HYBRID EVENT: You can participate in person at Rome, Italy or Virtually from your home or work.

4th Edition of Euro-Global Conference on Biotechnology and Bioengineering

September 19-21 | Hybrid Event

September 19-21, 2024 | Rome, Italy
ECBB 2024

Sebastian Oltean

Sebastian Oltean, Speaker at Biotechnology Conference
University of Exeter Medical School, United Kingdom
Title: Modulation of alternative splicing as a novel therapeutic avenue in cancer

Abstract:

Alternative splicing is known to occur in more than 94% if genes in humans. Cancers express specific splice isoforms, or the normal ratios of isoforms are disrupted. While some of these events may be just a silent by-product of the cancer progression, many of them have functional significance and indeed, manipulation of their expression or splicing ratios is beneficial to the disease phenotype. Abnormal alternative splicing is therefore a new area where therapeutic interventions may be designed.

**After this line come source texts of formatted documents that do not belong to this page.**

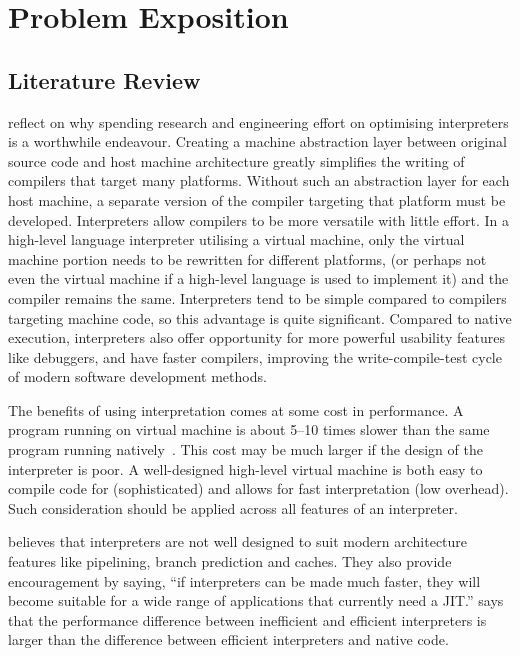 \chapter{Problem Exposition}
	\section{Literature Review}
		\cite{structureinterpreters} reflect on why spending research and engineering effort on optimising interpreters is a worthwhile endeavour. Creating a machine abstraction layer between original source code and host machine architecture greatly simplifies the writing of compilers that target many platforms. Without such an abstraction layer for each host machine, a separate version of the compiler targeting that platform must be developed. Interpreters allow compilers to be more versatile with little effort. In a high-level language interpreter utilising a virtual machine, only the virtual machine portion needs to be rewritten for different platforms, (or perhaps not even the virtual machine if a high-level language is used to implement it) and the compiler remains the same. Interpreters tend to be simple compared to compilers targeting machine code, so this advantage is quite significant. Compared to native execution, interpreters also offer opportunity for more powerful usability features like debuggers, and have faster compilers, improving the write-compile-test cycle of modern software development methods.
		
		The benefits of using interpretation comes at some cost in performance. A program running on virtual machine is about 5--10 times slower than the same program running natively~\citep{optimizingindirectbranch}. This cost may be much larger if the design of the interpreter is poor. A well-designed high-level virtual machine is both easy to compile code for (sophisticated) and allows for fast interpretation (low overhead). Such consideration should be applied across all features of an interpreter.
		
		\cite{fastjava} believes that interpreters are not well designed to suit modern architecture features like pipelining, branch prediction and caches. They also provide encouragement by saying, ``if interpreters can be made much faster, they will become suitable for a wide range of applications that currently need a JIT.'' \cite[]{structureinterpreters} says that the performance difference between inefficient and efficient interpreters is larger than the difference between efficient interpreters and native code.
		

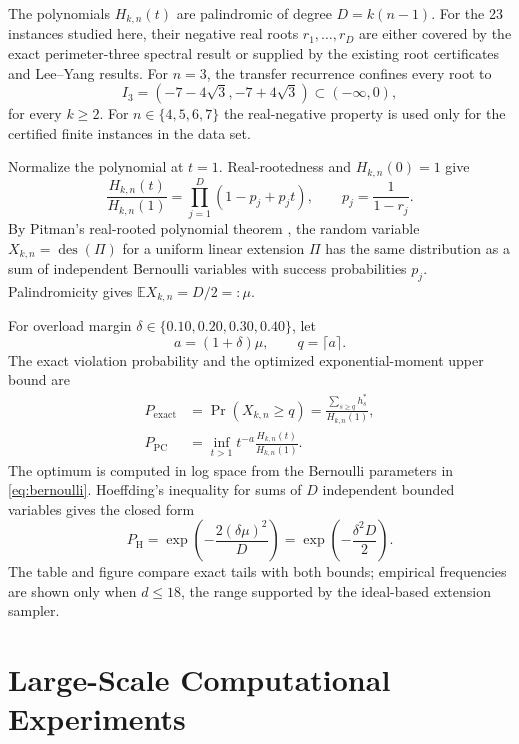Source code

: \documentclass[10pt]{article}
\newcommand{\des}{\operatorname{des}}
\begin{document}
The polynomials $H_{k,n}(t)$ are palindromic of degree $D=k(n-1)$. For the 23 instances studied here, their negative real roots $r_1,\ldots,r_D$ are either covered by the exact perimeter-three spectral result or supplied by the existing root certificates and Lee--Yang results. For $n=3$, the transfer recurrence confines every root to
\[
  I_3=(-7-4\sqrt{3},-7+4\sqrt{3})\subset(-\infty,0),
\]
for every $k\ge2$. For $n\in\{4,5,6,7\}$ the real-negative property is used only for the certified finite instances in the data set.

Normalize the polynomial at $t=1$. Real-rootedness and $H_{k,n}(0)=1$ give
\begin{equation}
  \frac{H_{k,n}(t)}{H_{k,n}(1)}
  =\prod_{j=1}^{D}(1-p_j+p_jt),\qquad
  p_j=\frac{1}{1-r_j}.
  \label{eq:bernoulli}
\end{equation}
By Pitman's real-rooted polynomial theorem \cite{Pitman1997}, the random variable $X_{k,n}=\des(\Pi)$ for a uniform linear extension $\Pi$ has the same distribution as a sum of independent Bernoulli variables with success probabilities $p_j$. Palindromicity gives $\mathbb{E}X_{k,n}=D/2=:\mu$.

For overload margin $\delta\in\{0.10,0.20,0.30,0.40\}$, let
\[
  a=(1+\delta)\mu,\qquad q=\lceil a\rceil.
\]
The exact violation probability and the optimized exponential-moment upper bound are
\begin{align}
  P_{\mathrm{exact}}
    &=\Pr(X_{k,n}\ge q)
      =\frac{\sum_{s\ge q}h_s^*}{H_{k,n}(1)},\\
  P_{\mathrm{PC}}
    &=\inf_{t>1}t^{-a}\frac{H_{k,n}(t)}{H_{k,n}(1)}.
  \label{eq:chernoff}
\end{align}
The optimum is computed in log space from the Bernoulli parameters in \eqref{eq:bernoulli}. Hoeffding's inequality for sums of $D$ independent bounded variables \cite{Hoeffding1963} gives the closed form
\begin{equation}
  P_{\mathrm{H}}
  =\exp\!\left(-\frac{2(\delta\mu)^2}{D}\right)
  =\exp\!\left(-\frac{\delta^2D}{2}\right).
  \label{eq:hoeffding}
\end{equation}
The table and figure compare exact tails with both bounds; empirical frequencies are shown only when $d\le18$, the range supported by the ideal-based extension sampler.

\section{Large-Scale Computational Experiments}
\end{document}
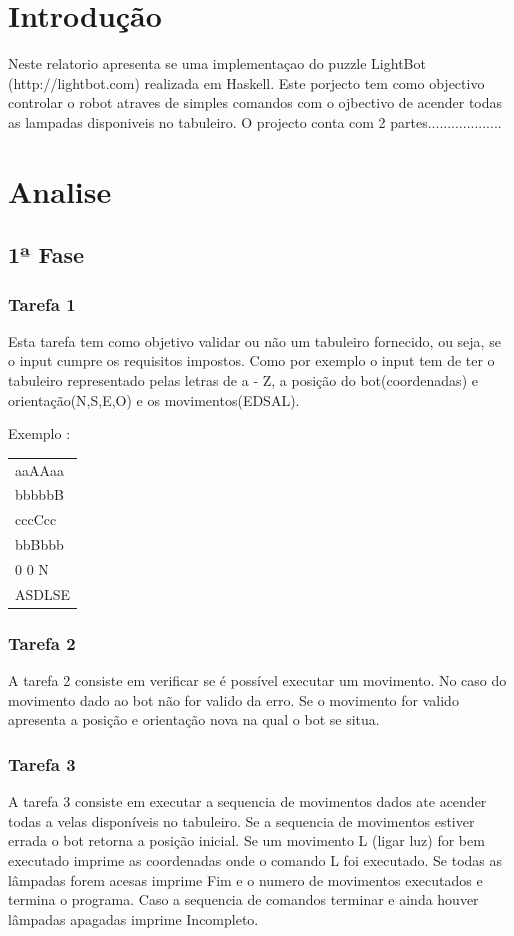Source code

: \documentclass{report}
\begin{document}
\tableofcontents



\chapter{Introdução}
Neste relatorio apresenta se uma implementaçao do puzzle LightBot (http://lightbot.com) realizada em Haskell.
Este porjecto tem como objectivo controlar o robot atraves de simples comandos com o ojbectivo de acender todas as lampadas disponiveis no tabuleiro.
O projecto conta com 2 partes...................
\chapter{Analise}

\section{1ª Fase}
\subsection{Tarefa 1} 
Esta tarefa tem como objetivo validar ou não um tabuleiro fornecido, ou seja, se o input cumpre os requisitos impostos. Como por exemplo o input tem de ter o tabuleiro representado pelas letras de a - Z, a posição do bot(coordenadas) e orientação(N,S,E,O) e os movimentos(EDSAL).   

Exemplo :
\begin{tabular}[l]{l}
   aaAAaa\\
   bbbbbB\\
   cccCcc\\
   bbBbbb\\
   0 0 N\\
   ASDLSE

\end{tabular}



\subsection{Tarefa 2} 
A tarefa 2 consiste em verificar se é possível executar um movimento. No caso do movimento dado ao bot não for valido da erro. Se o movimento for valido apresenta a posição e orientação nova na qual o bot se situa. 
 
 
\subsection{Tarefa 3} 
A tarefa 3 consiste em executar a sequencia de movimentos dados ate acender todas a velas disponíveis no tabuleiro. Se a sequencia de movimentos estiver errada o bot retorna a posição inicial. Se um movimento L (ligar luz) for bem executado imprime as coordenadas onde o comando L foi executado. Se todas as lâmpadas forem acesas imprime Fim e o numero de movimentos executados e termina o programa. Caso a sequencia de comandos terminar e ainda houver lâmpadas apagadas imprime Incompleto.  
 
\end{document}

While there are several approaches to manipulate alternative splicing in cancer, the strategy that we use is to screen for small molecules that can switch splicing from detrimental isoforms characteristic to cancer progression to their normal counterparts and therefore rescue phenotype and inhibit tumor growth.

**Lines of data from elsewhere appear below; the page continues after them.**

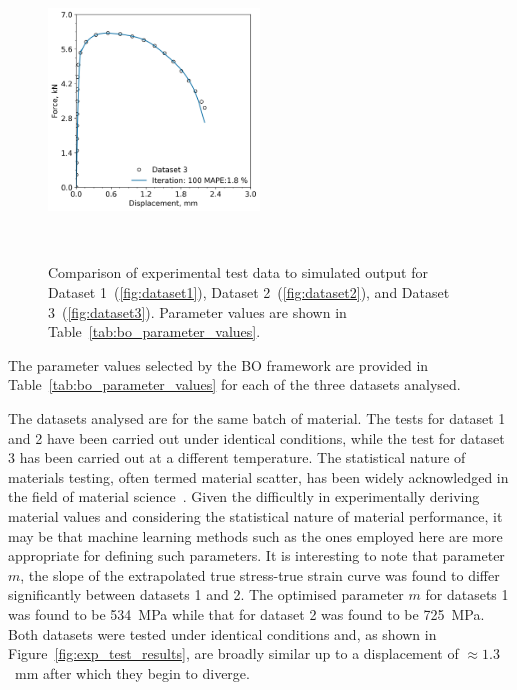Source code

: \documentclass[preprint, review, 12pt]{elsarticle}
\begin{document}
{\begin{figure}[!htbp]
\begin{minipage}[b]{0.5\linewidth}
			\label{fig:dataset2}
		\end{minipage}%
	\vspace{0.2cm}
		\begin{minipage}[b]{\linewidth}
			\centering
			\includegraphics[width=0.5\textwidth, height=0.45\textheight, keepaspectratio]{P91_500_FASTEST_ITERATION}
			\label{fig:dataset3}
		\end{minipage}~\caption{Comparison of experimental test data to simulated output for Dataset 1~(\ref{fig:dataset1}), Dataset 2~(\ref{fig:dataset2}), and Dataset 3~(\ref{fig:dataset3}). Parameter values are shown in Table~\ref{tab:bo_parameter_values}.}
	\label{fig:bo_result}
	\end{figure}
	The parameter values selected by the BO framework are provided in Table~\ref{tab:bo_parameter_values} for each of the three datasets analysed.

	

	The datasets analysed are for the same batch of material.
	The tests for dataset 1 and 2 have been carried out under identical conditions, while the test for dataset 3 has been carried out at a different temperature.
	The statistical nature of materials testing, often termed material scatter, has been widely acknowledged in the field of material science~\cite{OCONNOR2022}.
	Given the difficultly in experimentally deriving material values and considering the statistical nature of material performance, it may be that machine learning methods such as the ones employed here are more appropriate for defining such parameters.
	It is interesting to note that parameter $m$, the slope of the extrapolated true stress-true strain curve was found to differ significantly between datasets 1 and 2.
	The optimised parameter $m$ for datasets 1 was found to be 534~MPa while that for dataset 2 was found to be 725~MPa.
	Both datasets were tested under identical conditions and, as shown in Figure~\ref{fig:exp_test_results}, are broadly similar up to a displacement of $\approx 1.3$~mm after which they begin to diverge.

}
\end{document}
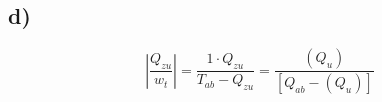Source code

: 

\subsection*{d)}

\[
\left| \frac{Q_{zu}}{w_t} \right| = \frac{1 \cdot Q_{zu}}{T_{ab} - Q_{zu}} = \frac{(Q_{u})}{[Q_{ab} - (Q_{u})]}
\]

We present here examples from two repositioning screens using splicing sensitive-reporters designed to reproduce aberrant splicing of two genes in prostate cancer – VEGF-A, involved in angiogenesis and FGFR2 – involved in epithelial-mesenchymal transitions. We show that the compounds found to correct this aberrant splicing can reverse aggressive cancer cell properties in vitro and to slow tumor growth in nude mice xenografts when administered systemically.

In conclusion, we show that knowledge on the molecular mechanisms that connect alternative splicing and various cancer properties may be used as a platform for drug development.

Biography:

"Sebastian studied medicine at  “Iuliu Hatieganu” Medical School, Cluj-Napoca, Romania and trained as a junior doctor in Nephrology and Dialysis before moving to the USA where he obtained a Ph.D. from the University of Nebraska-Lincoln in 2004. This was followed by postdoctoral training at Duke University Medical Center (North Carolina, USA) where he became interested in studying the connections between alternative splicing and cancer. In 2008 he moved to the University of Bristol where he continued to study alternative splicing in vivo, with a focus towards the importance of several genes splice isoforms (e.g VEGF, FGFR2) in cancer as well as kidney diseases and development of splice-based therapeutics. In 2012 he was appointed Independent Research Fellow and Principal Investigator and developed his own research group in Bristol before moving to the University of Exeter Medical School in 2017.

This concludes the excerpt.